The Eastern Ore Mountains (Osterzgebirge) form a natural region of Saxony that covers the eastern part (in area almost the eastern half) of the Saxon Ore Mountains range. Together with the Western and Central Ore Mountains, it is part of the larger Saxon Highlands and Uplands region. Its southern continuation beyond the German border covers an area of roughly the same extent in the Czech Republic.

==Geography==
The region is bounded in the west by the valley of the Flöha river, itself part of the Central Ore Mountains region. In the northeast it borders on Saxon Switzerland, the German (northern) side of the Elbe Sandstone Mountains, at Bad Gottleuba. The boundary with the Ore Mountain Foreland to the north is rather unclear, roughly running from the town of Flöha along the Tharandt Forest to Tharandt. In the south, the crest of the mountain range closely follows the state border with the Czech Republic.

The highest point in the German (Saxon) region is the 905 m high Kahleberg. The highest peak on the Czech side is the Loučná (Wieselstein, at ).

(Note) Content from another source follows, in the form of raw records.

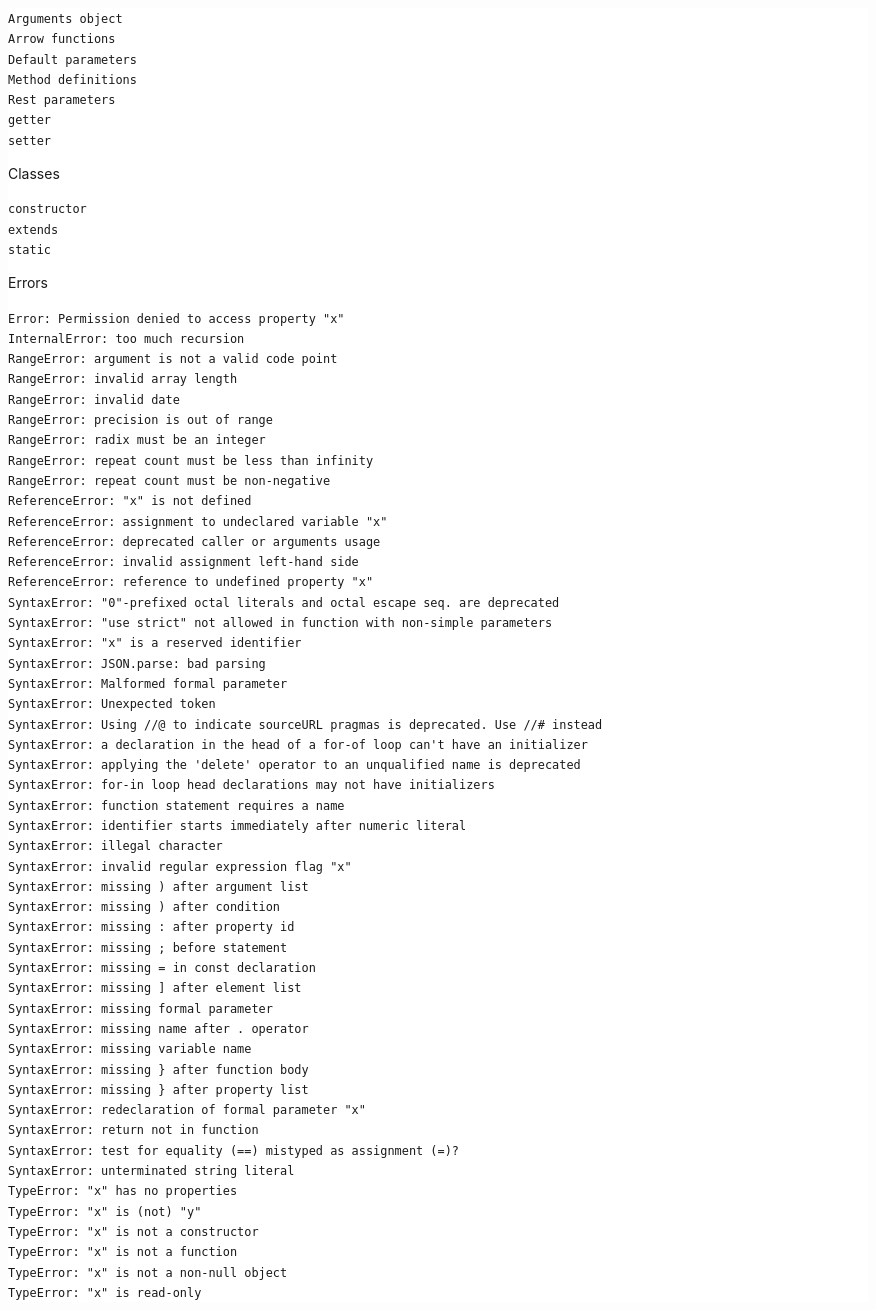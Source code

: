     Arguments object
    Arrow functions
    Default parameters
    Method definitions
    Rest parameters
    getter
    setter

Classes

    constructor
    extends
    static

Errors

    Error: Permission denied to access property "x"
    InternalError: too much recursion
    RangeError: argument is not a valid code point
    RangeError: invalid array length
    RangeError: invalid date
    RangeError: precision is out of range
    RangeError: radix must be an integer
    RangeError: repeat count must be less than infinity
    RangeError: repeat count must be non-negative
    ReferenceError: "x" is not defined
    ReferenceError: assignment to undeclared variable "x"
    ReferenceError: deprecated caller or arguments usage
    ReferenceError: invalid assignment left-hand side
    ReferenceError: reference to undefined property "x"
    SyntaxError: "0"-prefixed octal literals and octal escape seq. are deprecated
    SyntaxError: "use strict" not allowed in function with non-simple parameters
    SyntaxError: "x" is a reserved identifier
    SyntaxError: JSON.parse: bad parsing
    SyntaxError: Malformed formal parameter
    SyntaxError: Unexpected token
    SyntaxError: Using //@ to indicate sourceURL pragmas is deprecated. Use //# instead
    SyntaxError: a declaration in the head of a for-of loop can't have an initializer
    SyntaxError: applying the 'delete' operator to an unqualified name is deprecated
    SyntaxError: for-in loop head declarations may not have initializers
    SyntaxError: function statement requires a name
    SyntaxError: identifier starts immediately after numeric literal
    SyntaxError: illegal character
    SyntaxError: invalid regular expression flag "x"
    SyntaxError: missing ) after argument list
    SyntaxError: missing ) after condition
    SyntaxError: missing : after property id
    SyntaxError: missing ; before statement
    SyntaxError: missing = in const declaration
    SyntaxError: missing ] after element list
    SyntaxError: missing formal parameter
    SyntaxError: missing name after . operator
    SyntaxError: missing variable name
    SyntaxError: missing } after function body
    SyntaxError: missing } after property list
    SyntaxError: redeclaration of formal parameter "x"
    SyntaxError: return not in function
    SyntaxError: test for equality (==) mistyped as assignment (=)?
    SyntaxError: unterminated string literal
    TypeError: "x" has no properties
    TypeError: "x" is (not) "y"
    TypeError: "x" is not a constructor
    TypeError: "x" is not a function
    TypeError: "x" is not a non-null object
    TypeError: "x" is read-only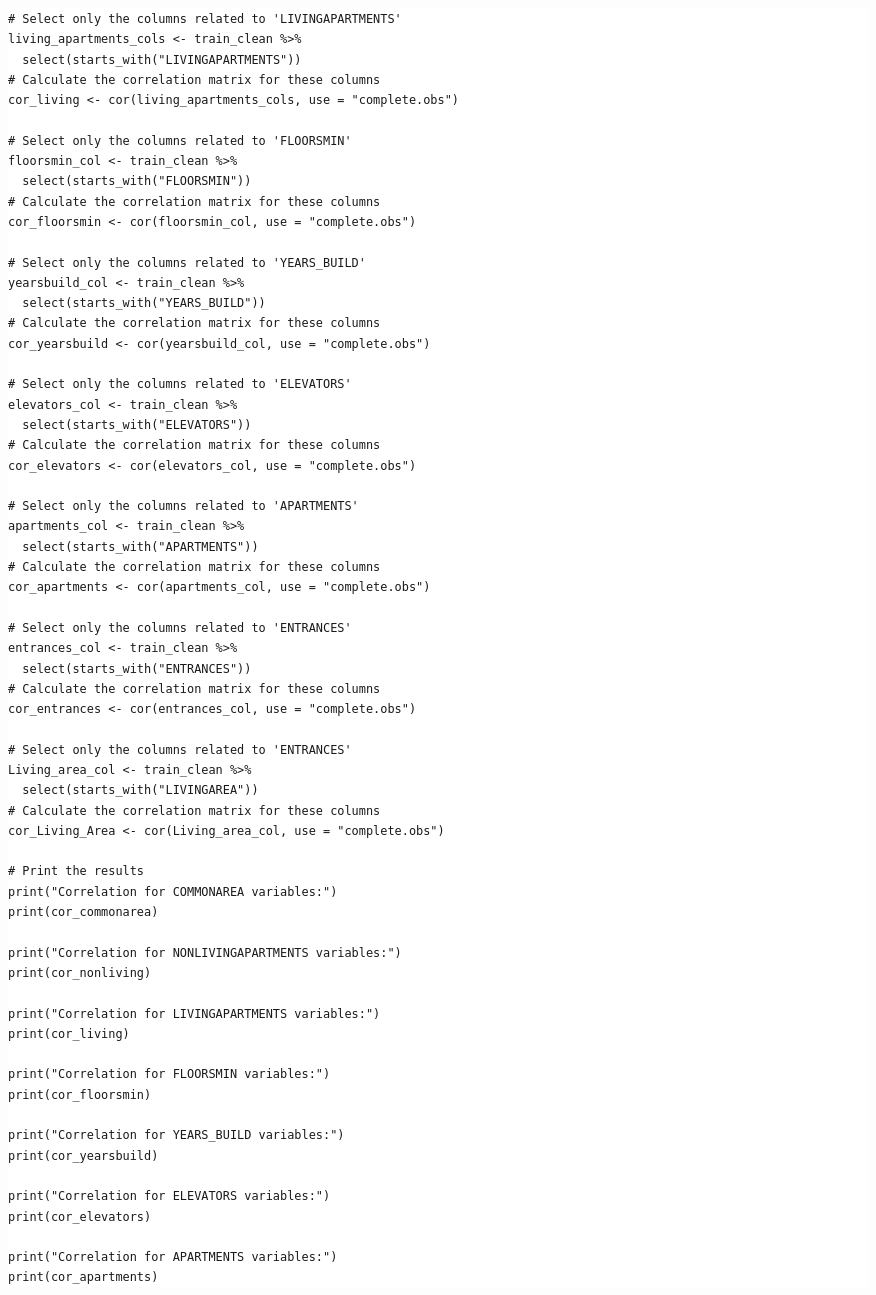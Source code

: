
```{r}
# Select only the columns related to 'LIVINGAPARTMENTS'
living_apartments_cols <- train_clean %>% 
  select(starts_with("LIVINGAPARTMENTS"))
# Calculate the correlation matrix for these columns
cor_living <- cor(living_apartments_cols, use = "complete.obs")

# Select only the columns related to 'FLOORSMIN'
floorsmin_col <- train_clean %>%
  select(starts_with("FLOORSMIN"))
# Calculate the correlation matrix for these columns
cor_floorsmin <- cor(floorsmin_col, use = "complete.obs")

# Select only the columns related to 'YEARS_BUILD'
yearsbuild_col <- train_clean %>%
  select(starts_with("YEARS_BUILD"))
# Calculate the correlation matrix for these columns
cor_yearsbuild <- cor(yearsbuild_col, use = "complete.obs")

# Select only the columns related to 'ELEVATORS'
elevators_col <- train_clean %>%
  select(starts_with("ELEVATORS"))
# Calculate the correlation matrix for these columns
cor_elevators <- cor(elevators_col, use = "complete.obs")

# Select only the columns related to 'APARTMENTS'
apartments_col <- train_clean %>%
  select(starts_with("APARTMENTS"))
# Calculate the correlation matrix for these columns
cor_apartments <- cor(apartments_col, use = "complete.obs")

# Select only the columns related to 'ENTRANCES'
entrances_col <- train_clean %>%
  select(starts_with("ENTRANCES"))
# Calculate the correlation matrix for these columns
cor_entrances <- cor(entrances_col, use = "complete.obs")

# Select only the columns related to 'ENTRANCES'
Living_area_col <- train_clean %>%
  select(starts_with("LIVINGAREA"))
# Calculate the correlation matrix for these columns
cor_Living_Area <- cor(Living_area_col, use = "complete.obs")

# Print the results
print("Correlation for COMMONAREA variables:")
print(cor_commonarea)

print("Correlation for NONLIVINGAPARTMENTS variables:")
print(cor_nonliving)

print("Correlation for LIVINGAPARTMENTS variables:")
print(cor_living)

print("Correlation for FLOORSMIN variables:")
print(cor_floorsmin)

print("Correlation for YEARS_BUILD variables:")
print(cor_yearsbuild)

print("Correlation for ELEVATORS variables:")
print(cor_elevators)

print("Correlation for APARTMENTS variables:")
print(cor_apartments)
```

The upper regions of the Eastern Ore Mountains in the district of Mittelsachsen are part of the Ore Mountains/Vogtland Nature Park. The region includes the prominent Geisingberg peak as well as the Georgenfelder Hochmoor protected area.

== Settlements ==

| * Altenberg * Bärenstein * Brand-Erbisdorf * Bobritzsch * Cämmerswalde * Dippoldiswalde * Eppendorf * Frauenstein * Freiberg * Fürstenwalde * Gahlenz * Geising * Glashütte/Sa. * Hermsdorf/Erzgeb. * Holzhau * Kipsdorf * Lauenstein | * Liebenau * Mulda/Sa. * Nassau * Neuhausen/Erzgeb. * Oberschöna * Oederan * Olbernhau * Pfaffroda * Rechenberg-Bienenmühle * Rehefeld-Zaunhaus * Reinhardtsgrimma * Sayda * Schellerhau * Schmiedeberg * Zinnwald |

== Rivers and lakes ==

| * Bobritzsch * Flöha * Freiberger Mulde * Lockwitzbach * Müglitz * Red Weißeritz * Müglitz Valley Retention Basin * Striegis * Saidenbach Reservoir | * Rauschenbach Reservoir * Lichtenberg Reservoir * Lehnmühle Reservoir * Klingenberg Reservoir * Malter Reservoir * Trebnitz * Unterer Großhartmannsdorfer Teich * Wild Weißeritz |

== Nature reserves ==

The upper areas of the Eastern Ore Mountains are part of the Ore Mountains/Vogtland Nature Park and include the following nature reserves:
- Black Grouse reserve of Fürstenau
- Fürstenau Heath nature reserve
- Protected mountain meadows in the Eastern Ore Mountains - a major conservation area with its own unique linear cairns
- Geisingberg nature reserve
- Georgenfelder Hochmoor

== Culture and sights ==
The Eastern Ore Mountains are also called the Crabapple Mountains due to the large numbers of wild apple and crabapple trees.

- Kohlhaukuppe
- The "Cross-border Mining Trail" project from Krupka via Geising, Altenberg and Zinnwald to Cinovec-Dubi.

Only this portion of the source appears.